Auto-rickshaw fares in Delhi may soon be hiked by up to 35%: on Monday, in Delhi, the Auto-rickshaw rides are all set become more expensive with Arvind Kejriwal, the Delhi’s chief minister, giving an in-principle approval to a new fare slab structure, while, meeting with representatives of various auto drivers’ unions, as per the officials familiar with the developments.
although the Delhi government will set up a committee to formalise the new fares which can have them approved by the State Transport Authority (STA), Kejriwal told about 500 auto-rickshaw drivers is all set to charge Rs 25 for the first kilometre, followed by Rs 10 of each subsequent kilometre.
At present, the auto fare is Rs 25 for the first two kilometers and Rs 8 for every subsequent kilometre.
This will amount to an increase of about 35% for a distance of five kilometers, which is around, nearly 30% for a distance of 10 kilometres (see box).
In May, 2013, the Fares were last increased by the then Congress government led by Sheila Dikshit.

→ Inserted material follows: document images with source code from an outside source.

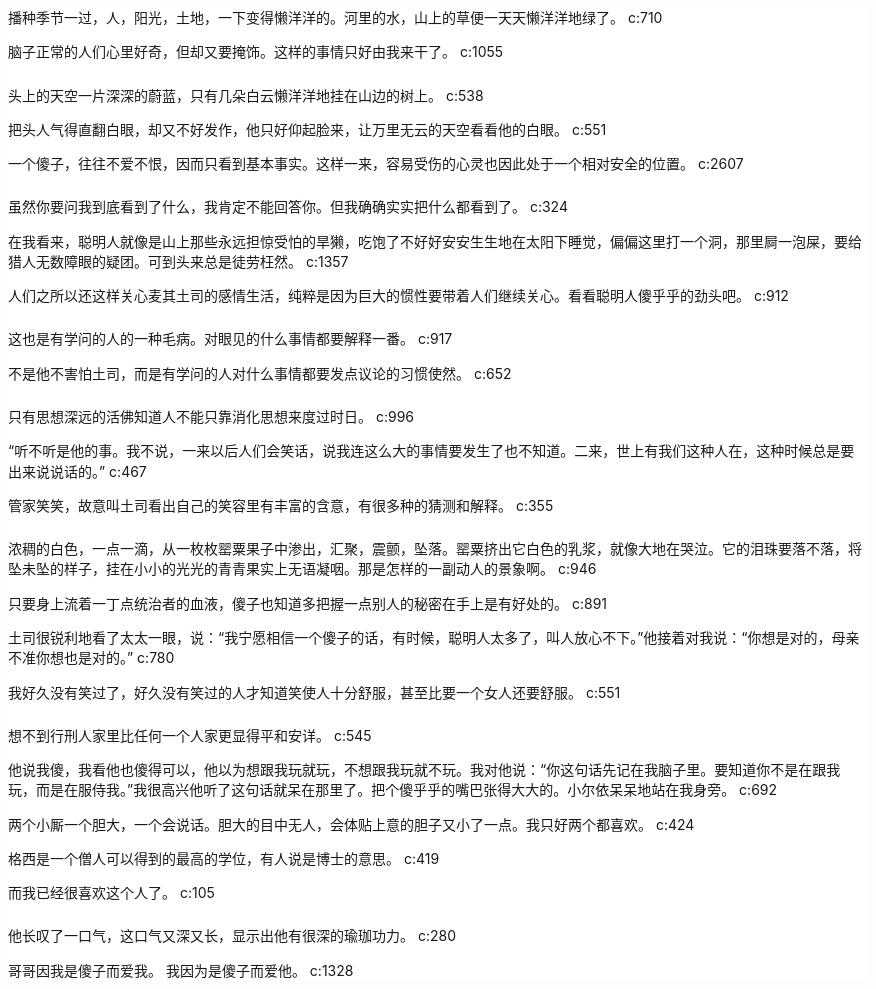 播种季节一过，人，阳光，土地，一下变得懒洋洋的。河里的水，山上的草便一天天懒洋洋地绿了。 c:710

脑子正常的人们心里好奇，但却又要掩饰。这样的事情只好由我来干了。 c:1055

### 

头上的天空一片深深的蔚蓝，只有几朵白云懒洋洋地挂在山边的树上。 c:538

把头人气得直翻白眼，却又不好发作，他只好仰起脸来，让万里无云的天空看看他的白眼。 c:551

一个傻子，往往不爱不恨，因而只看到基本事实。这样一来，容易受伤的心灵也因此处于一个相对安全的位置。 c:2607

### 

虽然你要问我到底看到了什么，我肯定不能回答你。但我确确实实把什么都看到了。 c:324

在我看来，聪明人就像是山上那些永远担惊受怕的旱獭，吃饱了不好好安安生生地在太阳下睡觉，偏偏这里打一个洞，那里屙一泡屎，要给猎人无数障眼的疑团。可到头来总是徒劳枉然。 c:1357

人们之所以还这样关心麦其土司的感情生活，纯粹是因为巨大的惯性要带着人们继续关心。看看聪明人傻乎乎的劲头吧。 c:912

### 

这也是有学问的人的一种毛病。对眼见的什么事情都要解释一番。 c:917

不是他不害怕土司，而是有学问的人对什么事情都要发点议论的习惯使然。 c:652

### 

只有思想深远的活佛知道人不能只靠消化思想来度过时日。 c:996

“听不听是他的事。我不说，一来以后人们会笑话，说我连这么大的事情要发生了也不知道。二来，世上有我们这种人在，这种时候总是要出来说说话的。” c:467

管家笑笑，故意叫土司看出自己的笑容里有丰富的含意，有很多种的猜测和解释。 c:355

### 

浓稠的白色，一点一滴，从一枚枚罂粟果子中渗出，汇聚，震颤，坠落。罂粟挤出它白色的乳浆，就像大地在哭泣。它的泪珠要落不落，将坠未坠的样子，挂在小小的光光的青青果实上无语凝咽。那是怎样的一副动人的景象啊。 c:946

只要身上流着一丁点统治者的血液，傻子也知道多把握一点别人的秘密在手上是有好处的。 c:891

土司很锐利地看了太太一眼，说：“我宁愿相信一个傻子的话，有时候，聪明人太多了，叫人放心不下。”他接着对我说：“你想是对的，母亲不准你想也是对的。” c:780

我好久没有笑过了，好久没有笑过的人才知道笑使人十分舒服，甚至比要一个女人还要舒服。 c:551

### 

想不到行刑人家里比任何一个人家更显得平和安详。 c:545

他说我傻，我看他也傻得可以，他以为想跟我玩就玩，不想跟我玩就不玩。我对他说：“你这句话先记在我脑子里。要知道你不是在跟我玩，而是在服侍我。”我很高兴他听了这句话就呆在那里了。把个傻乎乎的嘴巴张得大大的。小尔依呆呆地站在我身旁。 c:692

两个小厮一个胆大，一个会说话。胆大的目中无人，会体贴上意的胆子又小了一点。我只好两个都喜欢。 c:424

格西是一个僧人可以得到的最高的学位，有人说是博士的意思。 c:419

而我已经很喜欢这个人了。 c:105

### 

他长叹了一口气，这口气又深又长，显示出他有很深的瑜珈功力。 c:280

哥哥因我是傻子而爱我。    我因为是傻子而爱他。 c:1328

### 
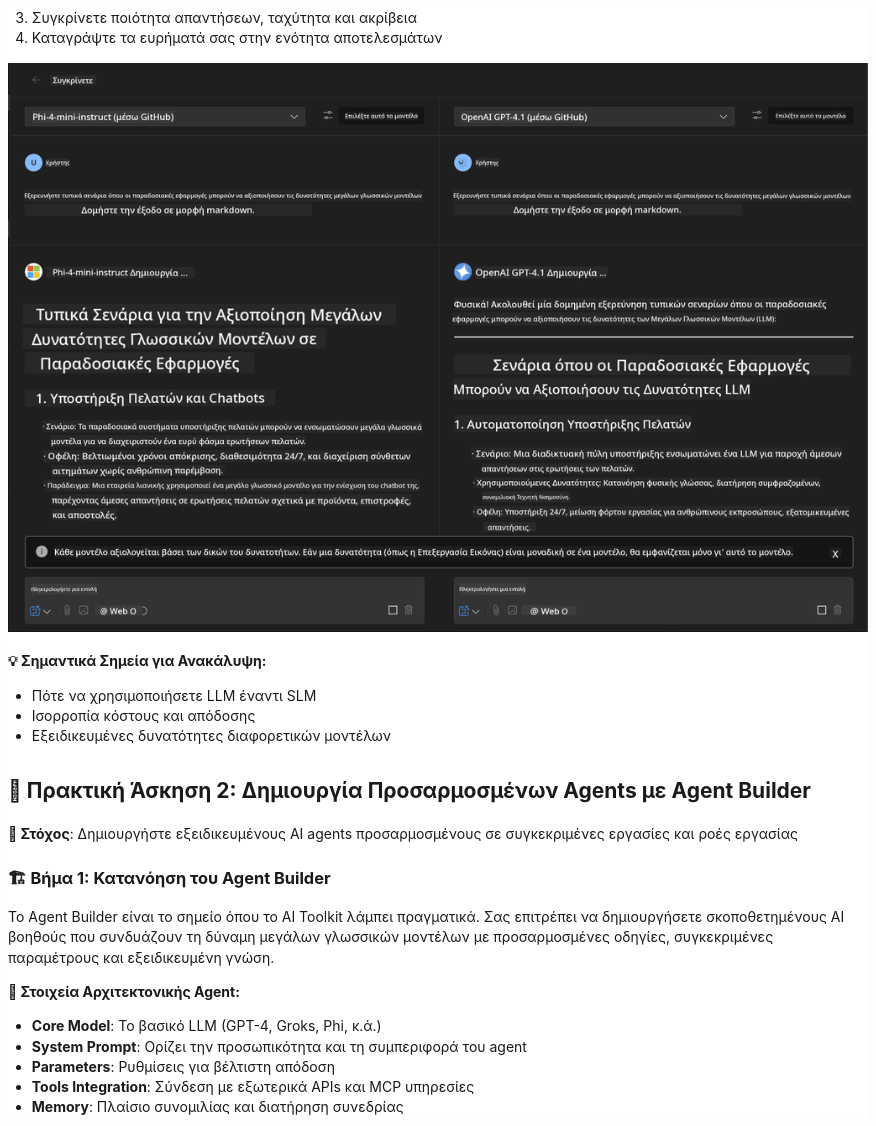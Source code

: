 3. Συγκρίνετε ποιότητα απαντήσεων, ταχύτητα και ακρίβεια
4. Καταγράψτε τα ευρήματά σας στην ενότητα αποτελεσμάτων

![Model Comparison](../../../../translated_images/compare.97746cd0f907495503c1fc217739f3890dc76ea5f6fd92379a6db0cc331feb58.el.png)

**💡 Σημαντικά Σημεία για Ανακάλυψη:**
- Πότε να χρησιμοποιήσετε LLM έναντι SLM
- Ισορροπία κόστους και απόδοσης
- Εξειδικευμένες δυνατότητες διαφορετικών μοντέλων

## 🤖 Πρακτική Άσκηση 2: Δημιουργία Προσαρμοσμένων Agents με Agent Builder

**🎯 Στόχος**: Δημιουργήστε εξειδικευμένους AI agents προσαρμοσμένους σε συγκεκριμένες εργασίες και ροές εργασίας

### 🏗️ Βήμα 1: Κατανόηση του Agent Builder

Το Agent Builder είναι το σημείο όπου το AI Toolkit λάμπει πραγματικά. Σας επιτρέπει να δημιουργήσετε σκοποθετημένους AI βοηθούς που συνδυάζουν τη δύναμη μεγάλων γλωσσικών μοντέλων με προσαρμοσμένες οδηγίες, συγκεκριμένες παραμέτρους και εξειδικευμένη γνώση.

**🧠 Στοιχεία Αρχιτεκτονικής Agent:**
- **Core Model**: Το βασικό LLM (GPT-4, Groks, Phi, κ.ά.)
- **System Prompt**: Ορίζει την προσωπικότητα και τη συμπεριφορά του agent
- **Parameters**: Ρυθμίσεις για βέλτιστη απόδοση
- **Tools Integration**: Σύνδεση με εξωτερικά APIs και MCP υπηρεσίες
- **Memory**: Πλαίσιο συνομιλίας και διατήρηση συνεδρίας
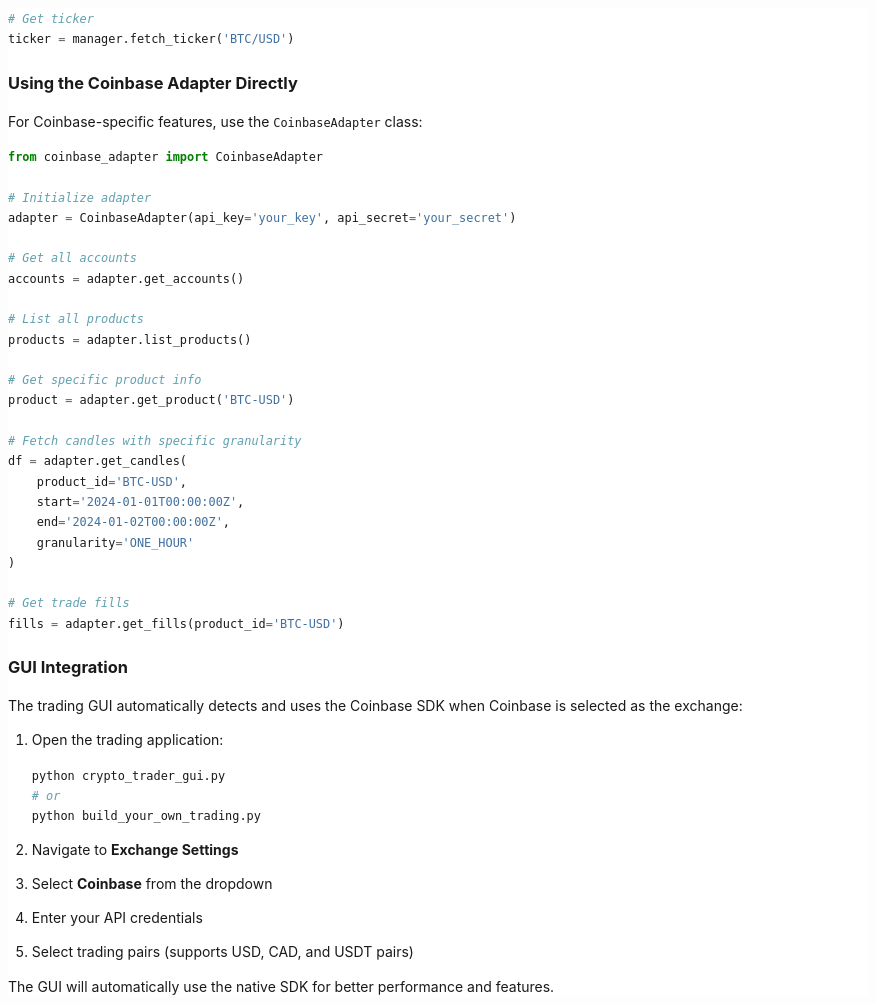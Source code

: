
 ```python
# Get ticker
ticker = manager.fetch_ticker('BTC/USD')
```

### Using the Coinbase Adapter Directly

For Coinbase-specific features, use the `CoinbaseAdapter` class:

```python
from coinbase_adapter import CoinbaseAdapter

# Initialize adapter
adapter = CoinbaseAdapter(api_key='your_key', api_secret='your_secret')

# Get all accounts
accounts = adapter.get_accounts()

# List all products
products = adapter.list_products()

# Get specific product info
product = adapter.get_product('BTC-USD')

# Fetch candles with specific granularity
df = adapter.get_candles(
    product_id='BTC-USD',
    start='2024-01-01T00:00:00Z',
    end='2024-01-02T00:00:00Z',
    granularity='ONE_HOUR'
)

# Get trade fills
fills = adapter.get_fills(product_id='BTC-USD')
```

### GUI Integration

The trading GUI automatically detects and uses the Coinbase SDK when Coinbase is selected as the exchange:

1. Open the trading application:
   ```bash
   python crypto_trader_gui.py
   # or
   python build_your_own_trading.py
   ```

2. Navigate to **Exchange Settings**
3. Select **Coinbase** from the dropdown
4. Enter your API credentials
5. Select trading pairs (supports USD, CAD, and USDT pairs)

The GUI will automatically use the native SDK for better performance and features.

Delhi has 98,000 registered auto-rickshaws, and those drivers are regarded as the a strong vote bank for the Aam Aadmi Party (AAP) in the national Capital. all through the 2014 and 2015 assembly elections, they had campaigned widely for this party.
Kailash Gahlot, the Transport minister, has also confirmed that the Delhi government had considered the demands of auto-rickshaw unions which also gives nod to hike fares. “Yes, there will be a fare revision soon. The government will formally set the new fare slabs through a committee. The process of appointing the committee has already started. It will submit its report within a month. After this, the recommended fares will be sent to the STA for final approval,” Gehlot said.
The committee will also decide if waiting rates required to be added to the fare in addition to the distance covered. The file is all set to send to the Delhi lieutenant governor (L-G) Anil Baijal for approval also.
Though the government and the L-G have differed on various schemes, officials in the government said they are very sure for the recommendations would go through in light of a recent Supreme Court order that, they said, which also make this very clear that the governance issues other than land, public order and policing were the government’s jurisdiction will be done.
once in 2016, The Kejriwal government had attempted to revise fares, but the plan was rolled back post the auto-rickshaw unions opposed an increase in fares because that was the time from which they were facing fresh competition from app-based taxi aggregators.
During Monday’s meeting with the chief minister, several auto unions demanded a fare hike citing which can also increase in CNG rates and higher maintenance cost. “Around 500 auto drivers were called by the CM to discuss the fare system. Ninety per cent of those present agreed to increasing the rates, while the remaining opposed it saying they would lose more business as cab aggregators could reduce their minimum rates further. The CM went with the majority and told them that the rates will be revised,” said Upender Singh, treasurer of Aapka Apna Auto Taxi Union, that is consisting of the 500 drivers appointed as ‘in-charge’ by AAP at auto stands in the whole nation. A representative of the union did not give exact figures on how many members will be part of it or will be have it.
Soon after the government gives nod with the demands of auto drivers, taxi unions also demanded that fares be increased. “The rate of economy radio taxis was also last increased in June, 2013. If auto fares are hiked, we demand our rates go up too. At present, an economy radio taxi costs Rs 12.5 per kilometre. Business has taken a hit after the boom of taxi aggregators in the city,” said by the president of Rajdhani Parivahan Panchayat, Inderjeet Singh.
Experts said a hike in fares may not necessarily be a good thing as this can put passengers off autos. “People now opt for auto-rickshaws only for short distances or to travel to places where other modes such as metro or Ola/Uber (cabs) are not available. The government should do a fare elasticity demand study for deciding the rates. And if rates are increased, then it should ensure drivers do not refuse any passenger and that they all go by the metre,” said by the head of the department, transport and planning, Sanjay Gupta, at the School of Planning and Architecture.
Bharatiya Janata Party leader Vijender Gupta and Congress’s Ajay Maken said pricing for autos must follow a uniform policy in order to make sure to support all kinds of transport — metro, e-rickshaws and auto-rickshaws — coexist.
“Interest of auto drivers and users should be taken care of equally. The policy should be created with balanced approach,” said by Gupta, who is also the lead of the opposition in the Delhi assembly.
Maken said a fare hike is not the single way actually to encourage autos. “It is not only the fare that concerns the drivers and general public; the government has to take holistic view and also consider the need of different segments of users,” he told.